Pada dasarnya, anggrek-anggrek yang sudah dikembalikan ke hutan memang masih diawasi selama kurang lebih 2 tahun. Namun proses pengawasan atau patroli tentu tidak bisa dilakukan setiap hari, mengingat tenaga yang terbatas dan kesibukan merawat anggrek yang ada di rumahnya. Alhasil, dengan keterbatasan tersebut, Musimin mengaku kerap kecolongan. Saat kembali dicek, tiba-tiba anggrek sudah tidak berada di pohon atau tempat asalnya ketika direlokasi.
Secercah harapan untuk terus melestarikan.
Upaya konservasi dan budidaya anggrek yang dilakukan selama dua dekade lebih tentu memerlukan biaya yang tidak sedikit. Namun hingga kini, Musimin dan Sarinah tetap bertahan di atas kedua kaki mereka sendiri. Saat ditanya lebih lanjut, Musimin mengaku memang sudah kerap ditawari bantuan oleh banyak pihak dengan nominal yang besar, misalnya untuk biaya perawatan atau pembangunan green house (rumah kaca). Namun dia selalu menolak karena upaya konservasi yang dilakukan tidak ingin ditunggangi atau kemudian tertutupi oleh kepentingan pihak lain, sehingga aktivitasnya pun tetap murni untuk kelestarian anggrek.
"Kalau memang berniat konservasi, kita jangan terlalu memikirkan pengeluaran dana. Kita ada kemauan dan Insyaallah berharap ada sesuatu nilai atau manfaat yang sangat berguna skala umum, baik itu dalam kehidupan makhluk hidup maupun di hilirnya," ujar pria berambut putih ini.
foto: brilio.net/annatiqo
Selain tawaran tersebut, Musimin juga mengaku sering didatangi oleh banyak orang yang hendak membeli anggrek langka walau dengan harga fantastis. Sekalipun tawaran itu datang dari dosen ataupun akademisi, namun jika anggrek yang hendak dibeli akan disilangkan demi kesenangan pribadi, Musimin tetap menolak. Karena bagi dia, anggrek yang asli atau original dari alam memiliki nilai yang jauh tak terhingga, khususnya untuk kelestarian dan keanekaragaman hayati.
"Banyak menyepelekan hal yang kecil, demikian juga tumbuhan yang kecil itu asli masih benar-benar original dari Allah kadang-kadang dia singkirkan, dia lebih suka yang telah diotak-atik manusia, dia sudah disilang-silang. Walaupun dia dosen, guru besar, atau profesor doktor, tapi ke sini mau menyilangkan anggrek dengan tangan manusia, maka 'Anda salah alamat', saya sering begitu," pungkas Musimin.

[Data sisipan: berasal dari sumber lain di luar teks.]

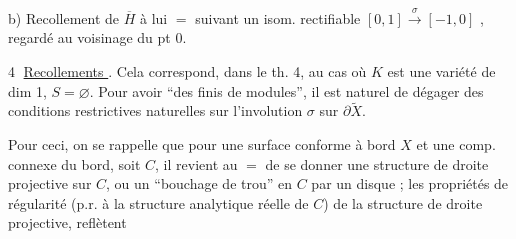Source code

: 
b) Recollement de $\overline H$ à lui $=$ suivant un isom. rectifiable $[0,1]\overset{\sigma}{\longrightarrow}[-1,0]$ , regardé au voisinage du pt 0.


\textcircled{4} \uline{Recollements  }.  Cela correspond, dans le th. 4, au cas où $K$ est une variété  de dim 1, $S=\varnothing$.  Pour avoir ``des  finis de modules'', il est naturel de dégager des conditions restrictives naturelles sur l'involution $\sigma$  sur $\partial\widetilde X$.

Pour ceci,  on se rappelle que pour une surface conforme à bord $X$  et une comp. connexe du bord, soit $C$, il revient au $=$ de se donner une structure de droite projective  sur $C$, ou un ``bouchage de trou'' en $C$ par un disque  ; les propriétés de régularité (p.r. à la structure analytique réelle de $C$) de la structure de droite projective, reflètent
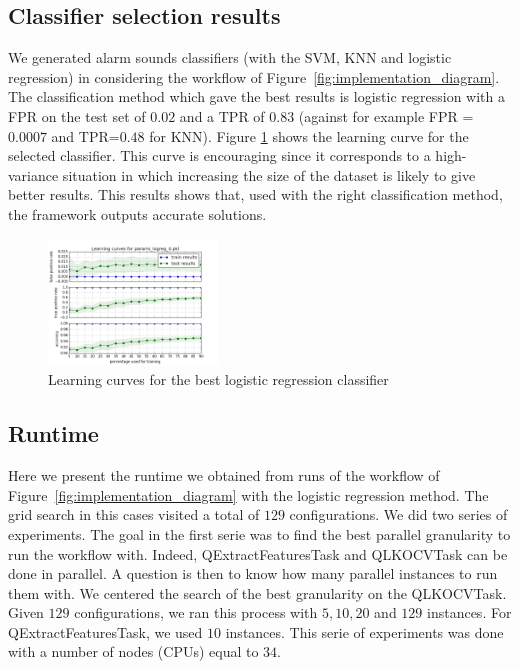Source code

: \documentclass[10pt, conference, compsocconf]{IEEEtran}
\begin{document}
\subsection{Classifier selection results}
We generated alarm sounds classifiers (with the SVM, KNN and logistic regression) in considering the workflow of 
Figure~\ref{fig:implementation_diagram}. 
The classification method which gave the best results is logistic regression with a FPR on the test set of $0.02$ and a TPR of $0.83$ (against for example FPR = $0.0007$ and TPR=$0.48$ for KNN). Figure \ref{fig:learning_curve} shows the learning curve for the selected classifier. This curve is encouraging since it corresponds to a high-variance situation in which increasing the size of the dataset is likely to give better results. This results shows that, used with the right classification method, the framework outputs accurate solutions. 
\begin{figure}[h]
  \centering
  \includegraphics[width=0.4\textwidth]{Figures/learning_curve_logreg0_newdata.png}
  \caption{Learning curves for the best logistic regression classifier \label{fig:learning_curve}}
\end{figure}

\subsection{Runtime}
Here we present the runtime we obtained from runs of the workflow of Figure~\ref{fig:implementation_diagram} with the logistic 
regression method. The grid search in this cases visited a total of $129$ configurations. We did two series of experiments. 
The goal in the first serie was to find the best parallel granularity to run the workflow with. Indeed, 
QExtractFeaturesTask and QLKOCVTask can be done in parallel. A question is then to know how 
many parallel instances to run them with. We centered the search of the best granularity on the QLKOCVTask. 
Given $129$ configurations, we ran this process with $5, 10, 20$ and $129$ instances. For QExtractFeaturesTask,  
we used $10$ instances. This serie of experiments was done with a number of nodes (CPUs) equal to $34$. 
\end{document}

Pada dasarnya, menjaga anggrek spesies atau sebutan untuk anggrek asli agar tetap berada di hutan bisa menurunkan risiko kepunahannya. Apalagi kini, anggrek lokal Merapi juga kerap mendapat ancaman kepunahan lain berupa erupsi, pencurian, hingga alih fungsi hutan. Oleh sebab itu, meminimalisir adanya persilangan hanya untuk kesenangan pribadi menjadi hal yang penting bagi Musimin. Dengan begitu, generasi mendatang bisa terus melihat anggrek asli seperti Vanda tricolor di habitatnya.
Memenuhi kebutuhan harian dengan membuka kedai kopi dan menjual hasil bumi.
foto: brilio.net/annatiqo
Di luar ideologinya tentang pelestarian anggrek tersebut, Musimin dan Sarinah tetap harus memenuhi kebutuhannya sehari-hari. Alih-alih menjual anggrek secara bebas, suami-istri ini memilih untuk membuka kedai kopi di depan rumahnya. Tepatnya bersebelahan dengan green house di halaman rumah, terdapat rumah kayu kedai sederhana dengan beberapa meja dan kursi. Ada juga dapur kecil di bagian depan yang dipakai untuk meracik minuman hangat.
Di kedai ini, Musimin dan Sarinah biasa menjual hasil bumi dari kebun mereka sendiri, seperti kopi, teh, jahe, atau keladi (talas). Semua proses produksi juga dilakukan sendiri. Mulai dari mengeringkan dan menggiling biji kopi, hingga memetik dan mengeringkan daun teh. Sedangkan keladi diambil umbinya dan diolah jadi keripik. Nah, produk-produk inilah yang kemudian dijual di kedai atau ke orang yang memesan secara pribadi ke Sarinah.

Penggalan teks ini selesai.